Given the records below, pull every line with the word "module" into the answer.

** Source data **
┌──
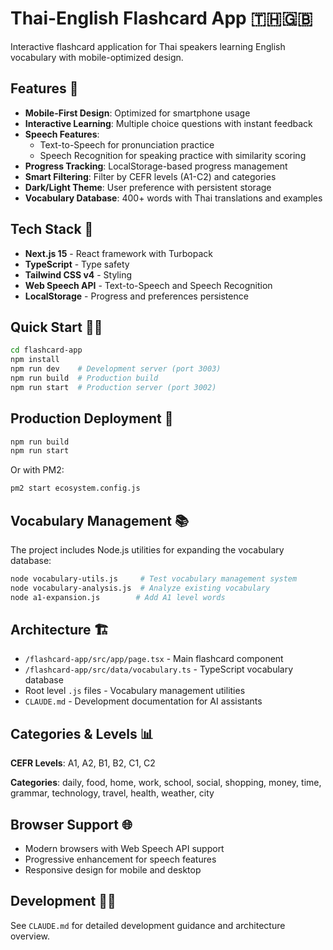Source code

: # Thai-English Flashcard App 🇹🇭🇬🇧

Interactive flashcard application for Thai speakers learning English vocabulary with mobile-optimized design.

## Features 📱

- **Mobile-First Design**: Optimized for smartphone usage
- **Interactive Learning**: Multiple choice questions with instant feedback
- **Speech Features**: 
  - Text-to-Speech for pronunciation practice
  - Speech Recognition for speaking practice with similarity scoring
- **Progress Tracking**: LocalStorage-based progress management
- **Smart Filtering**: Filter by CEFR levels (A1-C2) and categories
- **Dark/Light Theme**: User preference with persistent storage
- **Vocabulary Database**: 400+ words with Thai translations and examples

## Tech Stack 🚀

- **Next.js 15** - React framework with Turbopack
- **TypeScript** - Type safety
- **Tailwind CSS v4** - Styling
- **Web Speech API** - Text-to-Speech and Speech Recognition
- **LocalStorage** - Progress and preferences persistence

## Quick Start 🏃‍♂️

```bash
cd flashcard-app
npm install
npm run dev    # Development server (port 3003)
npm run build  # Production build  
npm run start  # Production server (port 3002)
```

## Production Deployment 🚀

```bash
npm run build
npm run start
```

Or with PM2:
```bash
pm2 start ecosystem.config.js
```

## Vocabulary Management 📚

The project includes Node.js utilities for expanding the vocabulary database:

```bash
node vocabulary-utils.js     # Test vocabulary management system
node vocabulary-analysis.js  # Analyze existing vocabulary
node a1-expansion.js        # Add A1 level words
```

## Architecture 🏗️

- `/flashcard-app/src/app/page.tsx` - Main flashcard component
- `/flashcard-app/src/data/vocabulary.ts` - TypeScript vocabulary database
- Root level `.js` files - Vocabulary management utilities
- `CLAUDE.md` - Development documentation for AI assistants

## Categories & Levels 📊

**CEFR Levels**: A1, A2, B1, B2, C1, C2

**Categories**: daily, food, home, work, school, social, shopping, money, time, grammar, technology, travel, health, weather, city

## Browser Support 🌐

- Modern browsers with Web Speech API support
- Progressive enhancement for speech features
- Responsive design for mobile and desktop

## Development 👨‍💻

See `CLAUDE.md` for detailed development guidance and architecture overview.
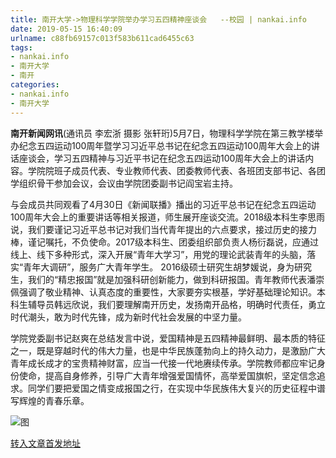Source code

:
 ```yaml
---
title: 南开大学->物理科学学院举办学习五四精神座谈会   --校园 | nankai.info
date: 2019-05-15 16:40:09
urlname: c88fb69157c013f583b611cad6455c63
tags: 
- nankai.info
- 南开大学
- 南开
categories:
- nankai.info
- 南开大学
---
```



**南开新闻网讯**(通讯员 李宏浙 摄影 张轩珩)5月7日，物理科学学院在第三教学楼举办纪念五四运动100周年暨学习习近平总书记在纪念五四运动100周年大会上的讲话座谈会，学习五四精神与习近平书记在纪念五四运动100周年大会上的讲话内容。学院院班子成员代表、专业教师代表、团委教师代表、各班团支部书记、各团学组织骨干参加会议，会议由学院团委副书记阎宝岩主持。

与会成员共同观看了4月30日《新闻联播》播出的习近平总书记在纪念五四运动100周年大会上的重要讲话等相关报道，师生展开座谈交流。2018级本科生李思雨说，我们要谨记习近平总书记对我们当代青年提出的六点要求，接过历史的接力棒，谨记嘱托，不负使命。2017级本科生、团委组织部负责人杨衍磊说，应通过线上、线下多种形式，深入开展“青年大学习”，用党的理论武装青年的头脑，落实“青年大调研”，服务广大青年学生。 2016级硕士研究生胡梦媛说，身为研究生，我们的“精忠报国”就是加强科研创新能力，做到科研报国。青年教师代表潘崇佩强调了敬业精神、认真态度的重要性，大家要夯实根基，学好基础理论知识。本科生辅导员韩远欣说，我们要理解南开历史，发扬南开品格，明确时代责任，勇立时代潮头，敢为时代先锋，成为新时代社会发展的中坚力量。

学院党委副书记赵爽在总结发言中说，爱国精神是五四精神最鲜明、最本质的特征之一，既是穿越时代的伟大力量，也是中华民族蓬勃向上的持久动力，是激励广大青年成长成才的宝贵精神财富，应当一代接一代地赓续传承。学院教师都应牢记身份使命，提高自身修养，引导广大青年增强爱国情怀，高举爱国旗帜，坚定信念追求。同学们要把爱国之情变成报国之行，在实现中华民族伟大复兴的历史征程中谱写辉煌的青春乐章。



![图](http://news.nankai.edu.cn/pic/0/00/35/49/354944_837113.jpg)

[转入文章首发地址](http://news.nankai.edu.cn/qqxy/system/2019/05/15/000451616.shtml)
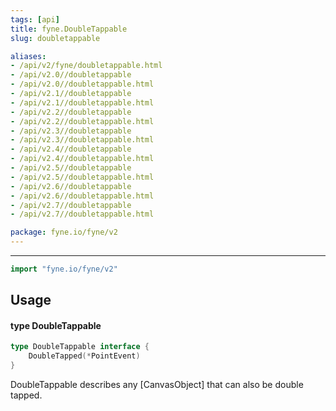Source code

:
 ```yaml
---
tags: [api]
title: fyne.DoubleTappable
slug: doubletappable

aliases:
- /api/v2/fyne/doubletappable.html
- /api/v2.0//doubletappable
- /api/v2.0//doubletappable.html
- /api/v2.1//doubletappable
- /api/v2.1//doubletappable.html
- /api/v2.2//doubletappable
- /api/v2.2//doubletappable.html
- /api/v2.3//doubletappable
- /api/v2.3//doubletappable.html
- /api/v2.4//doubletappable
- /api/v2.4//doubletappable.html
- /api/v2.5//doubletappable
- /api/v2.5//doubletappable.html
- /api/v2.6//doubletappable
- /api/v2.6//doubletappable.html
- /api/v2.7//doubletappable
- /api/v2.7//doubletappable.html

package: fyne.io/fyne/v2
---
```



---
```go
import "fyne.io/fyne/v2"
```

## Usage

#### type DoubleTappable

```go
type DoubleTappable interface {
	DoubleTapped(*PointEvent)
}
```

DoubleTappable describes any [CanvasObject] that can also be double tapped.
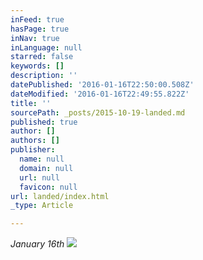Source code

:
 ```yaml
---
inFeed: true
hasPage: true
inNav: true
inLanguage: null
starred: false
keywords: []
description: ''
datePublished: '2016-01-16T22:50:00.508Z'
dateModified: '2016-01-16T22:49:55.822Z'
title: ''
sourcePath: _posts/2015-10-19-landed.md
published: true
author: []
authors: []
publisher:
  name: null
  domain: null
  url: null
  favicon: null
url: landed/index.html
_type: Article

---
```

_January 16th_
![](https://the-grid-user-content.s3-us-west-2.amazonaws.com/a5861186-5a6f-4091-86fb-d84fd8e3e55a.jpg)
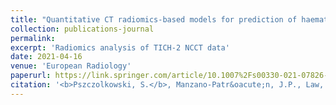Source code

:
 ```yaml
---
title: "Quantitative CT radiomics-based models for prediction of haematoma expansion and poor functional outcome in primary intracerebral haemorrhage"
collection: publications-journal
permalink: 
excerpt: 'Radiomics analysis of TICH-2 NCCT data'
date: 2021-04-16
venue: 'European Radiology'
paperurl: https://link.springer.com/article/10.1007%2Fs00330-021-07826-9
citation: '<b>Pszczolkowski, S.</b>, Manzano-Patr&oacute;n, J.P., Law, Z.K., Krishnan, K., Ali, A., Bath, P.M., Sprigg, N. and Dineen, R.A., 2021. &quot;Quantitative CT radiomics-based models for prediction of haematoma expansion and poor functional outcome in primary intracerebral haemorrhage&quot; <i>European Radiology</i>, 31, pp.7945–7959'
---
```

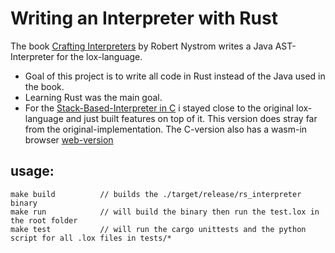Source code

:# Writing an Interpreter with Rust
The book [Crafting Interpreters](https://craftinginterpreters.com/contents.html) by Robert Nystrom writes a Java AST-Interpreter for the lox-language.

- Goal of this project is to write all code in Rust instead of the Java used in the book.
- Learning Rust was the main goal.
- For the [Stack-Based-Interpreter in C](https://github.com/vincepr/c_compiler) i stayed close to the original lox-language and just built features on top of it. This version does stray far from the original-implementation. The C-version also has a wasm-in browser [web-version](https://vincepr.github.io/c_compiler/)

## usage:
```
make build          // builds the ./target/release/rs_interpreter binary
make run            // will build the binary then run the test.lox in the root folder
make test           // will run the cargo unittests and the python script for all .lox files in tests/*
```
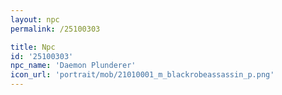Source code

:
```yaml
---
layout: npc
permalink: /25100303

title: Npc
id: '25100303'
npc_name: 'Daemon Plunderer'
icon_url: 'portrait/mob/21010001_m_blackrobeassassin_p.png'
---
```

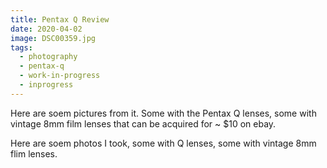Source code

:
 ```yaml
---
title: Pentax Q Review
date: 2020-04-02
image: DSC00359.jpg
tags:
  - photography
  - pentax-q
  - work-in-progress
  - inprogress
---
```



Here are soem pictures from it.  Some with the Pentax Q lenses, some with vintage 8mm film lenses that can be acquired for ~ $10 on ebay.

<nuxt-link to="pentax-q-review">Here</nuxt-link> are soem photos I took, some with Q lenses, some with vintage 8mm flim lenses.


<v-img src="DSC00359.jpg" alt="bar" :dirp="dir"></v-img>
<v-img src="DSC00355.jpg" alt="bar" :dirp="dir"></v-img>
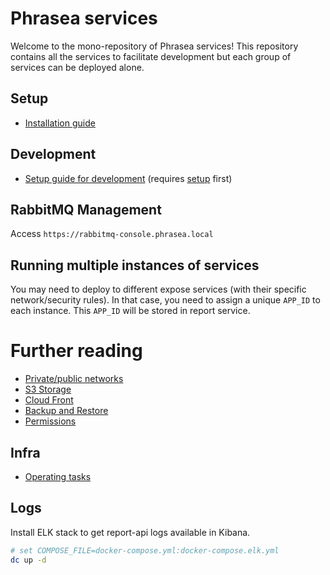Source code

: # Phrasea services

Welcome to the mono-repository of Phrasea services!
This repository contains all the services to facilitate development but each group of services can be deployed alone.

## Setup

- [Installation guide](./doc/setup.md)

## Development

- [Setup guide for development](./doc/dev.md) (requires [setup](./doc/setup.md) first)

## RabbitMQ Management

Access `https://rabbitmq-console.phrasea.local`

## Running multiple instances of services

You may need to deploy to different expose services (with their specific network/security rules).
In that case, you need to assign a unique `APP_ID` to each instance. This `APP_ID` will be stored in report service.

# Further reading

- [Private/public networks](./doc/networks.md)
- [S3 Storage](./doc/storage/s3.md)
- [Cloud Front](./doc/storage/cloudfront.md)
- [Backup and Restore](./doc/backup-restore.md)
- [Permissions](./doc/permissions.md)

## Infra

- [Operating tasks](./doc/infra-operating-tasks.md)

## Logs

Install ELK stack to get report-api logs available in Kibana.

```bash
# set COMPOSE_FILE=docker-compose.yml:docker-compose.elk.yml
dc up -d
```
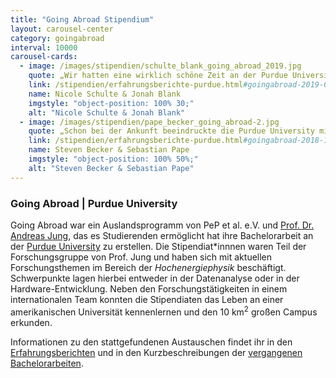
 ```yaml
---
title: "Going Abroad Stipendium"
layout: carousel-center
category: goingabroad
interval: 10000
carousel-cards:
  - image: /images/stipendien/schulte_blank_going_abroad_2019.jpg
    quote: „Wir hatten eine wirklich schöne Zeit an der Purdue University, in der wir viel gelernt haben und viele tolle Menschen kennengelernt haben.”
    link: /stipendien/erfahrungsberichte-purdue.html#goingabroad-2019-08-28-erfahrungsbericht-purdue_2019
    name: Nicole Schulte & Jonah Blank
    imgstyle: "object-position: 100% 30;"
    alt: "Nicole Schulte & Jonah Blank"
  - image: /images/stipendien/pape_becker_going_abroad-2.jpg
    quote: „Schon bei der Ankunft beeindruckte die Purdue University mit ihrem modernen und gepflegten Campus.”
    link: /stipendien/erfahrungsberichte-purdue.html#goingabroad-2018-10-02-erfahrungsbericht-purdue
    name: Steven Becker & Sebastian Pape
    imgstyle: "object-position: 100% 50%;"
    alt: "Steven Becker & Sebastian Pape"
---
```

### Going Abroad | Purdue University
Going Abroad war ein Auslandsprogramm von PeP et al. e.V. und
[Prof. Dr. Andreas Jung](https://www.physics.purdue.edu/people/faculty/anjung.php),
das es Studierenden ermöglicht hat ihre Bachelorarbeit an der [Purdue University](https://www.purdue.edu/)
zu erstellen. Die Stipendiat\*innnen waren Teil der Forschungsgruppe von Prof. Jung und haben sich mit aktuellen Forschungsthemen im Bereich der _Hochenergiephysik_ beschäftigt.
Schwerpunkte lagen hierbei entweder in der Datenanalyse oder in der Hardware-Entwicklung.
Neben den Forschungstätigkeiten in einem internationalen Team konnten die Stipendiaten das Leben an einer amerikanischen Universität kennenlernen und den 10 km<sup>2</sup> großen Campus erkunden.

Informationen zu den stattgefundenen Austauschen findet ihr in den  [Erfahrungsberichten](/stipendien/erfahrungsberichte.html) und in den Kurzbeschreibungen der
[vergangenen Bachelorarbeiten](/stipendien/purdue-themen.html).
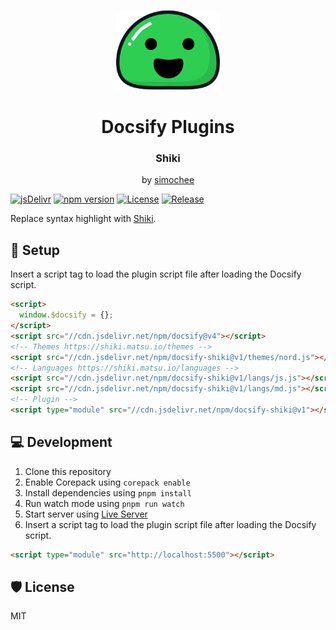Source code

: <p align="center">
  <img src="docsify.svg" alt="Docsify Logo" height="128">
</p>
<h1 align="center">Docsify Plugins</h1>
<h3 align="center">Shiki</h3>
<p align="center">by <a href="https://github.com/simochee">simochee</a></p>

[![jsDelivr](https://data.jsdelivr.com/v1/package/npm/docsify-shiki/badge)](https://www.jsdelivr.com/package/npm/docsify-shiki)
[![npm version](https://badge.fury.io/js/docsify-shiki.svg)](https://badge.fury.io/js/docsify-shiki)
[![License](https://img.shields.io/npm/l/docsify-shiki)](https://github.com/simochee/docsify-shiki/blob/main/LICENSE)
[![Release](https://github.com/simochee/docsify-shiki/actions/workflows/release.yaml/badge.svg?branch=main)](https://github.com/simochee/docsify-shiki/actions/workflows/release.yaml)

Replace syntax highlight with [Shiki](https://github.com/shikijs/shiki).

## 📀 Setup

Insert a script tag to load the plugin script file after loading the Docsify script.

```html
<script>
  window.$docsify = {};
</script>
<script src="//cdn.jsdelivr.net/npm/docsify@v4"></script>
<!-- Themes https://shiki.matsu.io/themes -->
<script src="//cdn.jsdelivr.net/npm/docsify-shiki@v1/themes/nord.js"></script>
<!-- Languages https://shiki.matsu.io/languages -->
<script src="//cdn.jsdelivr.net/npm/docsify-shiki@v1/langs/js.js"></script>
<script src="//cdn.jsdelivr.net/npm/docsify-shiki@v1/langs/md.js"></script>
<!-- Plugin -->
<script type="module" src="//cdn.jsdelivr.net/npm/docsify-shiki@v1"></script>
```

## 💻 Development

1. Clone this repository
1. Enable Corepack using `corepack enable`
1. Install dependencies using `pnpm install`
1. Run watch mode using `pnpm run watch`
1. Start server using [Live Server](https://marketplace.visualstudio.com/items?itemName=ritwickdey.LiveServer)
1. Insert a script tag to load the plugin script file after loading the Docsify script.

```html
<script type="module" src="http://localhost:5500"></script>
```

## 🛡️ License

MIT
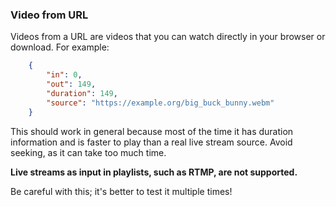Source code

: ### Video from URL

Videos from a URL are videos that you can watch directly in your browser or download. For example:

```json
    {
        "in": 0,
        "out": 149,
        "duration": 149,
        "source": "https://example.org/big_buck_bunny.webm"
    }
```

This should work in general because most of the time it has duration information and is faster to play than a real live stream source. Avoid seeking, as it can take too much time.

**Live streams as input in playlists, such as RTMP, are not supported.**

Be careful with this; it's better to test it multiple times!

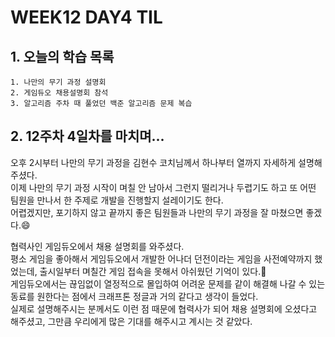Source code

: # WEEK12 DAY4 TIL

## 1. 오늘의 학습 목록
```
1. 나만의 무기 과정 설명회
2. 게임듀오 채용설명회 참석
3. 알고리즘 주차 때 풀었던 백준 알고리즘 문제 복습
```

## 2. 12주차 4일차를 마치며...
오후 2시부터 나만의 무기 과정을 김현수 코치님께서 하나부터 열까지 자세하게 설명해 주셨다.  
이제 나만의 무기 과정 시작이 며칠 안 남아서 그런지 떨리거나 두렵기도 하고 또 어떤 팀원을 만나서 한 주제로 개발을 진행할지 설레이기도 한다.  
어렵겠지만, 포기하지 않고 끝까지 좋은 팀원들과 나만의 무기 과정을 잘 마쳤으면 좋겠다.😄

협력사인 게임듀오에서 채용 설명회를 와주셨다.  
평소 게임을 좋아해서 게임듀오에서 개발한 어나더 던전이라는 게임을 사전예약까지 했었는데, 출시일부터 며칠간 게임 접속을 못해서 아쉬웠던 기억이 있다.🥲  
게임듀오에서는 끊임없이 열정적으로 몰입하여 어려운 문제를 같이 해결해 나갈 수 있는 동료를 원한다는 점에서 크래프톤 정글과 거의 같다고 생각이 들었다.  
실제로 설명해주시는 분께서도 이런 점 때문에 협력사가 되어 채용 설명회에 오셨다고 해주셨고, 그만큼 우리에게 많은 기대를 해주시고 계시는 것 같았다.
└──
** Written response **
<script type="module" src="//cdn.jsdelivr.net/npm/docsify-shiki@v1"></script>
<script type="module" src="http://localhost:5500"></script>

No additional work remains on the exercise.